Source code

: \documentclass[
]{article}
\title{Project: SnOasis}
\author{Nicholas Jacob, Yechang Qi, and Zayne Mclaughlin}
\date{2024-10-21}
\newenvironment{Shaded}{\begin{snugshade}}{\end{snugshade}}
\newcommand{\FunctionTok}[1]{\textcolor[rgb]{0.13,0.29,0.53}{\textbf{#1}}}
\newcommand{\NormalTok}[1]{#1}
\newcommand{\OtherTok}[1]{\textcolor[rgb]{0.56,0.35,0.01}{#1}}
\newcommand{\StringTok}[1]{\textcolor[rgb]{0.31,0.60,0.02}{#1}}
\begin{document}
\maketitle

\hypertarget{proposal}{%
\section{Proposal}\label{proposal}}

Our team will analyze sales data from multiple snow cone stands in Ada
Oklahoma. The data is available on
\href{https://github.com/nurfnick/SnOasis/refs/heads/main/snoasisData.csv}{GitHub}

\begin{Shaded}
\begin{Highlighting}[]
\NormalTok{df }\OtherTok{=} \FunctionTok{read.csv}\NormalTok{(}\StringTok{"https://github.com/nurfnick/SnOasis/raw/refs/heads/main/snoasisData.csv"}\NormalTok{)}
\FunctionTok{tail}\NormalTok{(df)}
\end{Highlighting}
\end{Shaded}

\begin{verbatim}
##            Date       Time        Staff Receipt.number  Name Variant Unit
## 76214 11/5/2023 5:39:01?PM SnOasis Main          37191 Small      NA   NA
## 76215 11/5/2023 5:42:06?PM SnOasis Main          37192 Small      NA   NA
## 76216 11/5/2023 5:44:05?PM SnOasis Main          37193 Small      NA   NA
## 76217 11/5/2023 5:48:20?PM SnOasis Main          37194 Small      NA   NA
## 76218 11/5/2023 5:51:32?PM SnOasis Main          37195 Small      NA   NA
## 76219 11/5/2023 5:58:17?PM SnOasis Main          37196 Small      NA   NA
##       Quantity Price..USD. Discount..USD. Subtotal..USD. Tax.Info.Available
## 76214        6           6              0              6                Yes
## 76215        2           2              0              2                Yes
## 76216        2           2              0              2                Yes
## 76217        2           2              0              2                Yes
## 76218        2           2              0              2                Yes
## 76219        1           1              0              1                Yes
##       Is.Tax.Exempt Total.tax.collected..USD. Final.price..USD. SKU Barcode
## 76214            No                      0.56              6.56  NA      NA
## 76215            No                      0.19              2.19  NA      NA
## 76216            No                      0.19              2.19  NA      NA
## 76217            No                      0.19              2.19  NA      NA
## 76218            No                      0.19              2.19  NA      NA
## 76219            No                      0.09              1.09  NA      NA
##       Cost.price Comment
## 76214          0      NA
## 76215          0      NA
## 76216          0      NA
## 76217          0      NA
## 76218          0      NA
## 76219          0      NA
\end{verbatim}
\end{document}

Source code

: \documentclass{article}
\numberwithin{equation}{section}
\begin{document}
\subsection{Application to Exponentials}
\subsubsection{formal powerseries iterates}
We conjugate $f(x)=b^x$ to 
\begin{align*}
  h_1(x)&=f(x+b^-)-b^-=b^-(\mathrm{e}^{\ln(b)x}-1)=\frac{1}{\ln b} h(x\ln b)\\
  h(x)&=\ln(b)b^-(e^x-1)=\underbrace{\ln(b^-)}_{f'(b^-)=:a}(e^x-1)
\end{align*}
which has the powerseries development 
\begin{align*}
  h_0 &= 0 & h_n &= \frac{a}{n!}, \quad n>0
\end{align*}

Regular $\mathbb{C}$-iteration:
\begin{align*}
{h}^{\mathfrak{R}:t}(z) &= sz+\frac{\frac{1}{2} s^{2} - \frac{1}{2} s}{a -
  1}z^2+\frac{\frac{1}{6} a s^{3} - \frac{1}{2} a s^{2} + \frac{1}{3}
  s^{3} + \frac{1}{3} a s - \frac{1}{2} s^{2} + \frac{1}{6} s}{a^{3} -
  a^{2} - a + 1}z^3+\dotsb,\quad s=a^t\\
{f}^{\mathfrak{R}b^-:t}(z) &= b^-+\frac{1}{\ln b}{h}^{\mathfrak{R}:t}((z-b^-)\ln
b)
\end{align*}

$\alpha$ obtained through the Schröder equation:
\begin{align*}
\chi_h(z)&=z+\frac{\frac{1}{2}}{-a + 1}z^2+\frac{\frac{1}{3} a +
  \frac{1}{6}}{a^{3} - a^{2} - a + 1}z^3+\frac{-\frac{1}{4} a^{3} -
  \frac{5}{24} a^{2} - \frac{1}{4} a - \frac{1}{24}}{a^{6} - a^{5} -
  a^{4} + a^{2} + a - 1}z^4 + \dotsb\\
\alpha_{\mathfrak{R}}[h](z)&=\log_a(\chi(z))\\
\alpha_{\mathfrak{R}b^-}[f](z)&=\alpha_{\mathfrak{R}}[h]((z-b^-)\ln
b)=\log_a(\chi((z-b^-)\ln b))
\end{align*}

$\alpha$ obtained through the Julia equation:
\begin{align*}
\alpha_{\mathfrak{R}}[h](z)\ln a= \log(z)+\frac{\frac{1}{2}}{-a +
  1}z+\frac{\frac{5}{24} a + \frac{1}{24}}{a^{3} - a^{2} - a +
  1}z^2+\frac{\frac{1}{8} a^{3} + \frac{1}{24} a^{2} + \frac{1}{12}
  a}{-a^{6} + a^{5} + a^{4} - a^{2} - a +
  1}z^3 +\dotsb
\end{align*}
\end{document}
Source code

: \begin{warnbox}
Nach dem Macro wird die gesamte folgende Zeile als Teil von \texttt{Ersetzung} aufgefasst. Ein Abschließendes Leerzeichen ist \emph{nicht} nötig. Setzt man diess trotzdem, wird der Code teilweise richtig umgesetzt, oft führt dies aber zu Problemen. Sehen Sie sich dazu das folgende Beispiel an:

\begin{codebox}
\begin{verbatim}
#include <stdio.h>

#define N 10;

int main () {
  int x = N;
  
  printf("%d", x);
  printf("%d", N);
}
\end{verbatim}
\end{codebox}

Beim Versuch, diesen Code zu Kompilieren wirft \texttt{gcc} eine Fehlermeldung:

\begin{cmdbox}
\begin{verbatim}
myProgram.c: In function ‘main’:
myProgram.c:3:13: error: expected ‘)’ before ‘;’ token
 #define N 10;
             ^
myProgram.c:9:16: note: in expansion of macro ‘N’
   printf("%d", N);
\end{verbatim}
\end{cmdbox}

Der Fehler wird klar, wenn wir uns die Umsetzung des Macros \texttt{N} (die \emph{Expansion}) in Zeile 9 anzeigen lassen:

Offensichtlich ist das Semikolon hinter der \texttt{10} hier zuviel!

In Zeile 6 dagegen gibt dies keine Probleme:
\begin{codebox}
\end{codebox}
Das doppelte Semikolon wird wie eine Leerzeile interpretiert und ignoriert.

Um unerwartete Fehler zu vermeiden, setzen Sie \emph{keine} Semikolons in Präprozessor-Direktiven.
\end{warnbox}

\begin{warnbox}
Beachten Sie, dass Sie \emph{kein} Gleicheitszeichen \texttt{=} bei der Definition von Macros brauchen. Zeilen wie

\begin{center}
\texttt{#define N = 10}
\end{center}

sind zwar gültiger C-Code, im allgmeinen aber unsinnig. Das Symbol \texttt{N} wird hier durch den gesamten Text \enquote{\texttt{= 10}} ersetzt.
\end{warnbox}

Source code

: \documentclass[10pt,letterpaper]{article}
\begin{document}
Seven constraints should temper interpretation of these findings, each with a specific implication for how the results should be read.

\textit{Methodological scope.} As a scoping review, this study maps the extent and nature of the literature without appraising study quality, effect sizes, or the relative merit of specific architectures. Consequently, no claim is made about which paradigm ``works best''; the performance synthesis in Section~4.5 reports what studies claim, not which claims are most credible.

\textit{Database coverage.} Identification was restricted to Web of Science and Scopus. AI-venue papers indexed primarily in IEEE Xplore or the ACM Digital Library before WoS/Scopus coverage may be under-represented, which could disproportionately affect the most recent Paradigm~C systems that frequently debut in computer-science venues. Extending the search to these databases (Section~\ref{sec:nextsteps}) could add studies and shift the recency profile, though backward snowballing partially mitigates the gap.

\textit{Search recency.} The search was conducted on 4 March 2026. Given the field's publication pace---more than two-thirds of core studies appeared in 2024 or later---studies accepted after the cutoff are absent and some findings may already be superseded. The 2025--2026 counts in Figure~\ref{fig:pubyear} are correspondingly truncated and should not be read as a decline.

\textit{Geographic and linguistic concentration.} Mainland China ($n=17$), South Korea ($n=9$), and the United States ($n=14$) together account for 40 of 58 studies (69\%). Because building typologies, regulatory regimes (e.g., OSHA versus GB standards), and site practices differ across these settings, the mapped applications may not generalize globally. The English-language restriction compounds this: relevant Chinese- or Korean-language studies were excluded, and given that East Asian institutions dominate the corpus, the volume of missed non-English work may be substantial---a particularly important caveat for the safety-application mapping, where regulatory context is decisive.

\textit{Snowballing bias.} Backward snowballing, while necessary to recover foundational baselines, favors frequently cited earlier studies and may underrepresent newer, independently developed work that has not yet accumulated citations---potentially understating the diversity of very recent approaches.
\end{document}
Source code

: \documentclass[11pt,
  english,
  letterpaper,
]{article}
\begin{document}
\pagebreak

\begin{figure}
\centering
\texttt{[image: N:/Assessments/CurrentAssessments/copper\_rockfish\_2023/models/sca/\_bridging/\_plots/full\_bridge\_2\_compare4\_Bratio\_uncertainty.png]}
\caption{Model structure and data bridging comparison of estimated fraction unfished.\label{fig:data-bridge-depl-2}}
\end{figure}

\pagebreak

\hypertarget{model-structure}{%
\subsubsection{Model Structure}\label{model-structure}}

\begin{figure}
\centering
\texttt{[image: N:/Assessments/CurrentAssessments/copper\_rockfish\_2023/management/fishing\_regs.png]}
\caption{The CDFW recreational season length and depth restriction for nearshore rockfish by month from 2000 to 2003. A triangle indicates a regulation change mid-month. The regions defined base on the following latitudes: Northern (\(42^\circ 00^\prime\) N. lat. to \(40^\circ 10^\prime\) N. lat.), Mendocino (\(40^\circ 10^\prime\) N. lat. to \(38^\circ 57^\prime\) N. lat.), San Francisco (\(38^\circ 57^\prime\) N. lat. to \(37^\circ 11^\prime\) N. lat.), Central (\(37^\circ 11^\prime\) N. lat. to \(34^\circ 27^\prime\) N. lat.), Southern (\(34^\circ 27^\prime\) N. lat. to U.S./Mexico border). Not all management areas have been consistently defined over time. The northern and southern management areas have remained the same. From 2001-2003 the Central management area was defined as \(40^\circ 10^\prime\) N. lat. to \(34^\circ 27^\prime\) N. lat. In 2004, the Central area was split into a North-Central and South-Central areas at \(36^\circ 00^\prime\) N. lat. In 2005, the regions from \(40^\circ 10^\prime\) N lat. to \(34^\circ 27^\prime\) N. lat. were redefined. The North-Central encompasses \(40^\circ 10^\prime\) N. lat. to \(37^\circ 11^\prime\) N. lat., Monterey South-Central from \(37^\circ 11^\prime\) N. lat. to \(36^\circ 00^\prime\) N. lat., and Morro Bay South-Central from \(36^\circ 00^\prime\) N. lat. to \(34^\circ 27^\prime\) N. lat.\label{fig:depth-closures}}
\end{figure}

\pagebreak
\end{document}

****************************************

→ **What needs to be done**
Among the lines above, some may hold the string "Macros". State how many, giving the number alone.

→ **Result of this exercise**
2